▸ DATA FOR THIS TASK:
--------------------------------

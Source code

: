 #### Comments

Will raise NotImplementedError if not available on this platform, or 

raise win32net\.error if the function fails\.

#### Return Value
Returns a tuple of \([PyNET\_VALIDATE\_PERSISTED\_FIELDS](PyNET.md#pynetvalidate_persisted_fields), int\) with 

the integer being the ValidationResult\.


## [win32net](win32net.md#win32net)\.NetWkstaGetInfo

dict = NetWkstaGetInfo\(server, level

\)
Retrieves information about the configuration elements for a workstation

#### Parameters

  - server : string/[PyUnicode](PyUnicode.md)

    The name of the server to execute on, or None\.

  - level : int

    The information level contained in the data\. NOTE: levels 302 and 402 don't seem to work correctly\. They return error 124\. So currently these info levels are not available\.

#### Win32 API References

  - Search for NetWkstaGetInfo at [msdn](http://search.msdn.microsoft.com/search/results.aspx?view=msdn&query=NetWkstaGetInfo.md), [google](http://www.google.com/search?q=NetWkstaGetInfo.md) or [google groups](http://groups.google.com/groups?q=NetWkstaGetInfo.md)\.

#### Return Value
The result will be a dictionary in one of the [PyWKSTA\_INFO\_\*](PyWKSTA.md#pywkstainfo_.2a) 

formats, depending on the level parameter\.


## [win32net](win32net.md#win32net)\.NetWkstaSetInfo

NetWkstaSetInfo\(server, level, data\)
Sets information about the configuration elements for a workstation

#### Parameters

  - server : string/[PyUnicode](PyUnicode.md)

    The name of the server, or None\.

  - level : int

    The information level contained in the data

--------------------------------

▸ TO DO: Report how many lines in the material above include "available", and give no other words.

▸ RESULT BELOW: 2